I met Trevor a couple of years ago to talk about a project he initiated - a feature film about Sir John Monash a history he knows an enormous amount about. In the course of developing this exciting feature film I got to know a bright, passionate and very polite and thoughtful man. I am pleased to have got to know him and happy to see his writing here. - Bob
Back in 1991 the “Iceman” was discovered in the snow high in the Alps on the Italian/Austrian border. His well preserved body was more than five thousand years old. Who was he? How did he live? What did he eat? What could he tell us? What could we learn from him? The world was quite excited, as was I.
It was crushingly disappointing, but unfortunately not surprising to learn two years later that he had been killed with an arrow in the back. How I had hoped he had died from natural causes, or fighting off a predator, or from experimenting with a food source; but alas, he was murdered. The oldest naturally preserved body in Europe was a victim of foul play at the hand of another human being.
It is generally accepted we ‘evolved’ from ancient ancestors to our modern form around 200,000 years ago and there is evidence of a skull from China believed to have been crushed by another human, that is almost that old. It seems we have been bashing each other to death for as long as we have been standing on two feet.
For me it begs the question ‘why’? Given the amazing brain we have developed we had the potential to be the greatest of creatures – a magnificence – a guiding and protective light for other creatures on the planet and perhaps beyond.

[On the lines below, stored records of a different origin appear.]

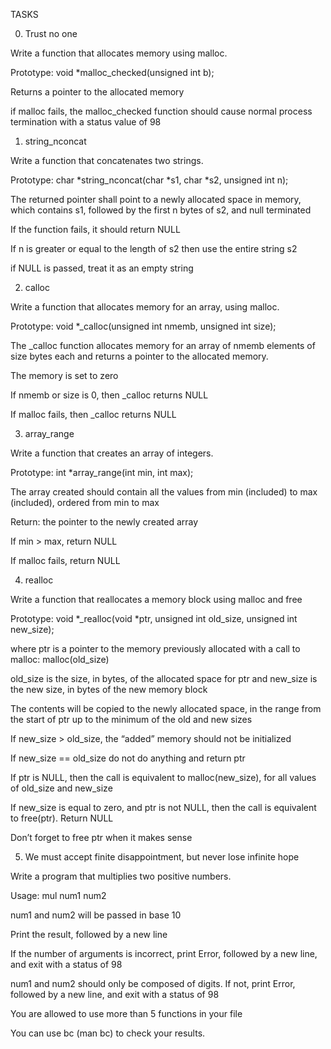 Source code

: TASKS

0. Trust no one

Write a function that allocates memory using malloc.



Prototype: void *malloc_checked(unsigned int b);



Returns a pointer to the allocated memory



if malloc fails, the malloc_checked function should cause normal process termination with a status value of 98



1. string_nconcat

Write a function that concatenates two strings.



Prototype: char *string_nconcat(char *s1, char *s2, unsigned int n);



The returned pointer shall point to a newly allocated space in memory, which contains s1, followed by the first n bytes of s2, and null terminated



If the function fails, it should return NULL



If n is greater or equal to the length of s2 then use the entire string s2



if NULL is passed, treat it as an empty string



2. calloc

Write a function that allocates memory for an array, using malloc.



Prototype: void *_calloc(unsigned int nmemb, unsigned int size);



The _calloc function allocates memory for an array of nmemb elements of size bytes each and returns a pointer to the allocated memory.



The memory is set to zero



If nmemb or size is 0, then _calloc returns NULL



If malloc fails, then _calloc returns NULL



3. array_range

Write a function that creates an array of integers.



Prototype: int *array_range(int min, int max);



The array created should contain all the values from min (included) to max (included), ordered from min to max



Return: the pointer to the newly created array



If min > max, return NULL



If malloc fails, return NULL



4. realloc

Write a function that reallocates a memory block using malloc and free



Prototype: void *_realloc(void *ptr, unsigned int old_size, unsigned int new_size);



where ptr is a pointer to the memory previously allocated with a call to malloc: malloc(old_size)



old_size is the size, in bytes, of the allocated space for ptr and new_size is the new size, in bytes of the new memory block



The contents will be copied to the newly allocated space, in the range from the start of ptr up to the minimum of the old and new sizes



If new_size > old_size, the “added” memory should not be initialized



If new_size == old_size do not do anything and return ptr



If ptr is NULL, then the call is equivalent to malloc(new_size), for all values of old_size and new_size



If new_size is equal to zero, and ptr is not NULL, then the call is equivalent to free(ptr). Return NULL



Don’t forget to free ptr when it makes sense



5. We must accept finite disappointment, but never lose infinite hope

Write a program that multiplies two positive numbers.



Usage: mul num1 num2



num1 and num2 will be passed in base 10



Print the result, followed by a new line



If the number of arguments is incorrect, print Error, followed by a new line, and exit with a status of 98



num1 and num2 should only be composed of digits. If not, print Error, followed by a new line, and exit with a status of 98



You are allowed to use more than 5 functions in your file



You can use bc (man bc) to check your results.
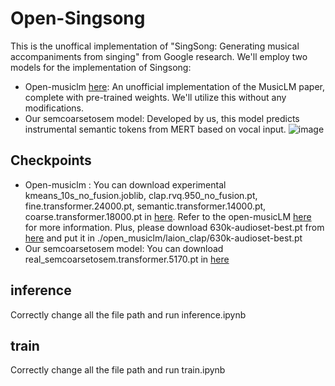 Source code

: # Open-Singsong

This is the unoffical implementation of "SingSong: Generating musical accompaniments from singing" from Google research.
We'll employ two models for the implementation of Singsong:
- Open-musiclm [here](https://github.com/zhvng/open-musiclm): An unofficial implementation of the MusicLM paper, complete with pre-trained weights. We'll utilize this without any modifications.
- Our semcoarsetosem model: Developed by us, this model predicts instrumental semantic tokens from MERT based on vocal input.
![image](https://github.com/jihoojung0106/open-singsong/assets/93129787/1bc30c65-8b22-4971-83c0-579597627fd2)


## Checkpoints
- Open-musiclm : You can download experimental kmeans_10s_no_fusion.joblib, clap.rvq.950_no_fusion.pt, fine.transformer.24000.pt, semantic.transformer.14000.pt, coarse.transformer.18000.pt in [here](https://drive.google.com/drive/u/0/folders/1347glwEc-6XWulfU7NGrFrYTvTnjeVJE). Refer to the open-musicLM [here](https://github.com/zhvng/open-musiclm) for more information. Plus, please download 630k-audioset-best.pt from [here](https://drive.google.com/drive/folders/1D6ZR5S6M5yoNXaJm35U2s-Rh6YofHrpQ?usp=sharing) and put it in ./open_musiclm/laion_clap/630k-audioset-best.pt
- Our semcoarsetosem model: You can download real_semcoarsetosem.transformer.5170.pt in [here](https://drive.google.com/drive/folders/1D6ZR5S6M5yoNXaJm35U2s-Rh6YofHrpQ?usp=sharing)


## inference
Correctly change all the file path and run inference.ipynb

## train
Correctly change all the file path and run train.ipynb
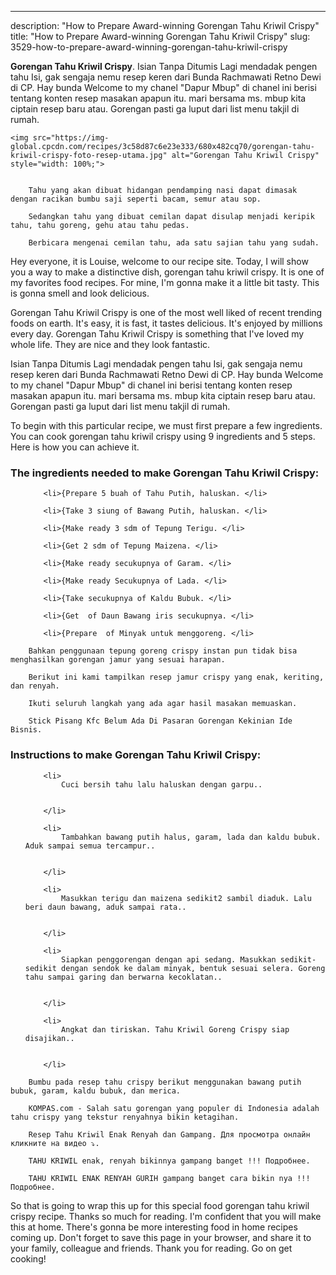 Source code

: ---
description: "How to Prepare Award-winning Gorengan Tahu Kriwil Crispy"
title: "How to Prepare Award-winning Gorengan Tahu Kriwil Crispy"
slug: 3529-how-to-prepare-award-winning-gorengan-tahu-kriwil-crispy

<p>
	<strong>Gorengan Tahu Kriwil Crispy</strong>. 
	Isian Tanpa Ditumis Lagi mendadak pengen tahu Isi, gak sengaja nemu resep keren dari Bunda Rachmawati Retno Dewi di CP. Hay bunda Welcome to my chanel &#34;Dapur Mbup&#34; di chanel ini berisi tentang konten resep masakan apapun itu. mari bersama ms. mbup kita ciptain resep baru atau. Gorengan pasti ga luput dari list menu takjil di rumah.
</p>
<p>
	
	<img src="https://img-global.cpcdn.com/recipes/3c58d87c6e23e333/680x482cq70/gorengan-tahu-kriwil-crispy-foto-resep-utama.jpg" alt="Gorengan Tahu Kriwil Crispy" style="width: 100%;">
	
	
		Tahu yang akan dibuat hidangan pendamping nasi dapat dimasak dengan racikan bumbu saji seperti bacam, semur atau sop.
	
		Sedangkan tahu yang dibuat cemilan dapat disulap menjadi keripik tahu, tahu goreng, gehu atau tahu pedas.
	
		Berbicara mengenai cemilan tahu, ada satu sajian tahu yang sudah.
	
</p>
<p>
	Hey everyone, it is Louise, welcome to our recipe site. Today, I will show you a way to make a distinctive dish, gorengan tahu kriwil crispy. It is one of my favorites food recipes. For mine, I'm gonna make it a little bit tasty. This is gonna smell and look delicious.
</p>
	
<p>
	Gorengan Tahu Kriwil Crispy is one of the most well liked of recent trending foods on earth. It's easy, it is fast, it tastes delicious. It's enjoyed by millions every day. Gorengan Tahu Kriwil Crispy is something that I've loved my whole life. They are nice and they look fantastic.
</p>
<p>
	Isian Tanpa Ditumis Lagi mendadak pengen tahu Isi, gak sengaja nemu resep keren dari Bunda Rachmawati Retno Dewi di CP. Hay bunda Welcome to my chanel &#34;Dapur Mbup&#34; di chanel ini berisi tentang konten resep masakan apapun itu. mari bersama ms. mbup kita ciptain resep baru atau. Gorengan pasti ga luput dari list menu takjil di rumah.
</p>

<p>
To begin with this particular recipe, we must first prepare a few ingredients. You can cook gorengan tahu kriwil crispy using 9 ingredients and 5 steps. Here is how you can achieve it.
</p>

<h3>The ingredients needed to make Gorengan Tahu Kriwil Crispy:</h3>

<ol>
	
		<li>{Prepare 5 buah of Tahu Putih, haluskan. </li>
	
		<li>{Take 3 siung of Bawang Putih, haluskan. </li>
	
		<li>{Make ready 3 sdm of Tepung Terigu. </li>
	
		<li>{Get 2 sdm of Tepung Maizena. </li>
	
		<li>{Make ready secukupnya of Garam. </li>
	
		<li>{Make ready Secukupnya of Lada. </li>
	
		<li>{Take secukupnya of Kaldu Bubuk. </li>
	
		<li>{Get  of Daun Bawang iris secukupnya. </li>
	
		<li>{Prepare  of Minyak untuk menggoreng. </li>
	
</ol>
<p>
	
		Bahkan penggunaan tepung goreng crispy instan pun tidak bisa menghasilkan gorengan jamur yang sesuai harapan.
	
		Berikut ini kami tampilkan resep jamur crispy yang enak, keriting, dan renyah.
	
		Ikuti seluruh langkah yang ada agar hasil masakan memuaskan.
	
		Stick Pisang Kfc Belum Ada Di Pasaran Gorengan Kekinian Ide Bisnis.
	
</p>

<h3>Instructions to make Gorengan Tahu Kriwil Crispy:</h3>

<ol>
	
		<li>
			Cuci bersih tahu lalu haluskan dengan garpu..
			
			
		</li>
	
		<li>
			Tambahkan bawang putih halus, garam, lada dan kaldu bubuk. Aduk sampai semua tercampur..
			
			
		</li>
	
		<li>
			Masukkan terigu dan maizena sedikit2 sambil diaduk. Lalu beri daun bawang, aduk sampai rata..
			
			
		</li>
	
		<li>
			Siapkan penggorengan dengan api sedang. Masukkan sedikit-sedikit dengan sendok ke dalam minyak, bentuk sesuai selera. Goreng tahu sampai garing dan berwarna kecoklatan..
			
			
		</li>
	
		<li>
			Angkat dan tiriskan. Tahu Kriwil Goreng Crispy siap disajikan..
			
			
		</li>
	
</ol>

<p>
	
		Bumbu pada resep tahu crispy berikut menggunakan bawang putih bubuk, garam, kaldu bubuk, dan merica.
	
		KOMPAS.com - Salah satu gorengan yang populer di Indonesia adalah tahu crispy yang tekstur renyahnya bikin ketagihan.
	
		Resep Tahu Kriwil Enak Renyah dan Gampang. Для просмотра онлайн кликните на видео ⤵.
	
		TAHU KRIWIL enak, renyah bikinnya gampang banget !!! Подробнее.
	
		TAHU KRIWIL ENAK RENYAH GURIH gampang banget cara bikin nya !!! Подробнее.
	
</p>

<p>
	So that is going to wrap this up for this special food gorengan tahu kriwil crispy recipe. Thanks so much for reading. I'm confident that you will make this at home. There's gonna be more interesting food in home recipes coming up. Don't forget to save this page in your browser, and share it to your family, colleague and friends. Thank you for reading. Go on get cooking!
</p>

How and why has humanity failed to get even close to its potential is the question I am asking and readily confess I don’t have the answer? It is a question that has been asked before of course, but I haven’t seen an answer that has any real currency. I am not talking about individual magnificence, because many humans do rise above these limitations and there are plenty of self-help gurus urging us to discover our untapped potential, but they are dealing with individuals. Why, as a species have we failed?
We have the capacity to truly love and feel compassion for other creatures with which we coexist, and yet we raise them to slaughter them cruelly for our own ends. We can understand the complex argument that a butterfly fluttering its wings in the Amazon, can affect world-wide weather and yet we daily destroy this delicate balance in almost every way we can. While some of us are bombing others to death on a daily basis, others among us choose to put their own lives at risk among those same bombs, bodies and debris, trying to patch up the broken and the wounded.
We have had a long time with a very sophisticated brain to have worked out that we are not living to anything like our potential, so what is missing?
Is it as simple as blaming ‘God’ whatever or whoever that might be? Billions of humans believe in some form of God and the reasons given for God’s failure to intervene is that we were given ‘Free Will’ – meaning we need to sort it our for ourselves.
Is it as simple as blaming greed and self-interest? At any given minute in any culture anywhere, there are millions of people exploiting others. The trough is full enough for all snouts to feed well, but the few push the many away.
Does the lowest common denominator determine overall outcome? There is no doubt we humans have varying degrees of intelligence and the most intelligent are in the minority so does this mean the less intelligent majority overpower the more intelligent minority? Sounds reasonable but the counter argument would be that the more intelligent should be able to outwit the less intelligent.
Is it as simple as us not being fully ‘connected’ yet? We are all aware of telepathy and almost everyone on the planet has experienced it at some point. We are all aware of the ‘Hundredth Monkey Syndrome’; and I hasten to add many scientists debunk it. But if it is real, are we simply not all on the same wave-length yet and that given time we may become as one mind. Even if that were to occur, there is no guarantee it would be a benign mind and given the dark ages we currently seem to be revisiting, the benign version looks unlikely.
A common put down for bad behaviour is to say he or she or they ‘behaved like animals’ referring of course to non-human animals. The pity is that the world might be a better place if we did behave more like ‘animals’ than humans.
Trevor Colvin studied communications at RMIT while working in the advertising industry and later 'The Age' where he developed into number of senior roles including a five-year stint in Asia publishing magazines and the first national English-language daily newspaper in China. Colvin left the corporate life and over time began three separate and diverse businesses. In the past three years he has taken on a new role as movie producer and is enjoying the challenge and the steep learning curve.